With speeding and other unsafe driving behaviours continuing to pose a danger around town, and particularly in school zones, the local Safe Communities branch is teaming up with J.W. Walker students in an innovative program aimed at tackling the problem.
Dubbed “Ticket or Teach,” motorists nabbed by the OPP in the area around J.W. Walker will have the option of getting a ticket or attending a session on Dec. 10 at the Fort Frances Public Library Technology Centre featuring safety videos compiled by Grade 8 students from the school.
The key here is that it’s the students themselves—the ones most at risk from unsafe drivers as they head to and from school—who will be driving home the message which, hopefully, makes it resonate more deeply.

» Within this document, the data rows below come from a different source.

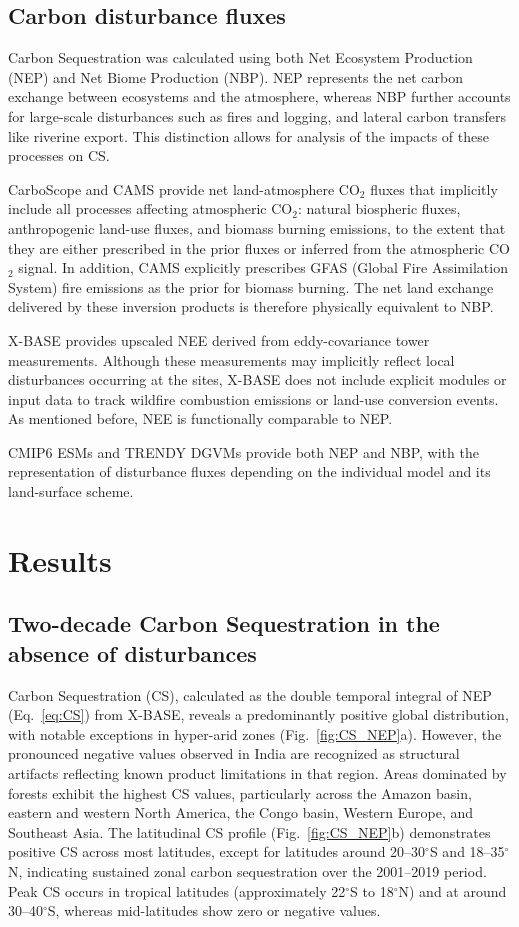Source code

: \documentclass[ProofPDF]{./Styles/Jnls-Template-V3}
\begin{document}
\subsection{Carbon disturbance fluxes}

Carbon Sequestration was calculated using both Net Ecosystem Production (NEP) and Net Biome Production (NBP). NEP represents the net carbon exchange between ecosystems and the atmosphere, whereas NBP further accounts for large-scale disturbances such as fires and logging, and lateral carbon transfers like riverine export. This distinction allows for analysis of the impacts of these processes on CS. 

CarboScope and CAMS provide net land-atmosphere CO$_2$ fluxes that implicitly include all processes affecting atmospheric CO$_2$: natural biospheric fluxes, anthropogenic land-use fluxes, and biomass burning emissions, to the extent that they are either prescribed in the prior fluxes or inferred from the atmospheric CO$_2$ signal. In addition, CAMS explicitly prescribes GFAS (Global Fire Assimilation System) fire emissions as the prior for biomass burning. The net land exchange delivered by these inversion products is therefore physically equivalent to NBP.

X-BASE provides upscaled NEE derived from eddy-covariance tower measurements. Although these measurements may implicitly reflect local disturbances occurring at the sites, X-BASE does not include explicit modules or input data to track wildfire combustion emissions or land-use conversion events. As mentioned before, NEE is functionally comparable to NEP.

CMIP6 ESMs and TRENDY DGVMs provide both NEP and NBP, with the representation of disturbance fluxes depending on the individual model and its land-surface scheme.


\section{Results}

\subsection{Two-decade Carbon Sequestration in the absence of disturbances}
Carbon Sequestration (CS), calculated as the double temporal integral of NEP (Eq.~\ref{eq:CS}) from X-BASE, reveals a predominantly positive global distribution, with notable exceptions in hyper-arid zones (Fig.~\ref{fig:CS_NEP}a). However, the pronounced negative values observed in India are recognized as structural artifacts reflecting known product limitations in that region. Areas dominated by forests exhibit the highest CS values, particularly across the Amazon basin, eastern and western North America, the Congo basin, Western Europe, and Southeast Asia. The latitudinal CS profile (Fig.~\ref{fig:CS_NEP}b) demonstrates positive CS across most latitudes, except for latitudes around 20--30$^{\circ}$S and 18--35$^{\circ}$N, indicating sustained zonal carbon sequestration over the 2001--2019 period. Peak CS occurs in tropical latitudes (approximately 22$^{\circ}$S to 18$^{\circ}$N) and at around 30--40$^{\circ}$S, whereas mid-latitudes show zero or negative values.
\end{document}
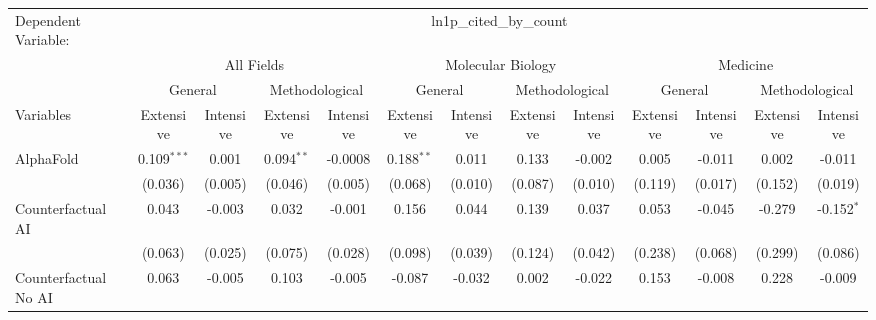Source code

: \begingroup
\centering
\begin{tabular}{lcccccccccccc}
   \tabularnewline \midrule \midrule
   Dependent Variable: & \multicolumn{12}{c}{ln1p\_cited\_by\_count}\\
 & \multicolumn{4}{c}{All Fields} & \multicolumn{4}{c}{Molecular Biology} & \multicolumn{4}{c}{Medicine} \\
\cmidrule(lr){2-5} \cmidrule(lr){6-9} \cmidrule(lr){10-13}
 & \multicolumn{2}{c}{General} & \multicolumn{2}{c}{Methodological} & \multicolumn{2}{c}{General} & \multicolumn{2}{c}{Methodological} & \multicolumn{2}{c}{General} & \multicolumn{2}{c}{Methodological} \\
\cmidrule(lr){2-3} \cmidrule(lr){4-5} \cmidrule(lr){6-7} \cmidrule(lr){8-9} \cmidrule(lr){10-11} \cmidrule(lr){12-13}
Variables & \multicolumn{1}{c}{Extensive} & \multicolumn{1}{c}{Intensive} & \multicolumn{1}{c}{Extensive} & \multicolumn{1}{c}{Intensive} & \multicolumn{1}{c}{Extensive} & \multicolumn{1}{c}{Intensive} & \multicolumn{1}{c}{Extensive} & \multicolumn{1}{c}{Intensive} & \multicolumn{1}{c}{Extensive} & \multicolumn{1}{c}{Intensive} & \multicolumn{1}{c}{Extensive} & \multicolumn{1}{c}{Intensive} \\
\cmidrule(lr){1-1}\cmidrule(lr){2-2} \cmidrule(lr){3-3} \cmidrule(lr){4-4} \cmidrule(lr){5-5} \cmidrule(lr){6-6} \cmidrule(lr){7-7} \cmidrule(lr){8-8} \cmidrule(lr){9-9} \cmidrule(lr){10-10} \cmidrule(lr){11-11} \cmidrule(lr){12-12} \cmidrule(lr){13-13}
   AlphaFold                                & 0.109$^{***}$ & 0.001    & 0.094$^{**}$  & -0.0008  & 0.188$^{**}$ & 0.011        & 0.133   & -0.002   & 0.005   & -0.011   & 0.002        & -0.011\\   
                                            & (0.036)       & (0.005)  & (0.046)       & (0.005)  & (0.068)      & (0.010)      & (0.087) & (0.010)  & (0.119) & (0.017)  & (0.152)      & (0.019)\\   
   Counterfactual AI                        & 0.043         & -0.003   & 0.032         & -0.001   & 0.156        & 0.044        & 0.139   & 0.037    & 0.053   & -0.045   & -0.279       & -0.152$^{*}$\\   
                                            & (0.063)       & (0.025)  & (0.075)       & (0.028)  & (0.098)      & (0.039)      & (0.124) & (0.042)  & (0.238) & (0.068)  & (0.299)      & (0.086)\\   
   Counterfactual No AI                     & 0.063         & -0.005   & 0.103         & -0.005   & -0.087       & -0.032       & 0.002   & -0.022   & 0.153   & -0.008   & 0.228        & -0.009\\   

\end{tabular}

This initiative, along with a new “Pace Car” program that will see volunteers in specially-marked vehicles driving around town at the speed limit in an effort to slow down traffic, both stem from a “photovoice” project back in May, 2009 that had Grade 6 students at J.W. Walker taking out cameras to identify the hazards they face each and every day, with traffic ending up being at the top of the list.
Getting drivers to slow down is a year-round need, but it’s particularly important now that winter has arrived here in full force. Obviously, the streets are more slippery, meaning vehicles take longer to stop once the brakes are applied or possibly can spin out of control. Meanwhile, if the sidewalks aren’t yet plowed, youngsters will be walking along roads made narrower thanks to the snowbanks.
As well, the students are apt to be bundled up, making them less mobile and perhaps unable to see completely around them.
Time will tell if the “Ticket or Teach” program proves effective, but local safety advocate Grace Silander certainly is enthusiastic going in, saying the students have done a “bang-up” presentation.
Kudos to Safe Communities for their involvement, but especially to the youngsters who have taken matters into their own hands to help make our community a safer place to live.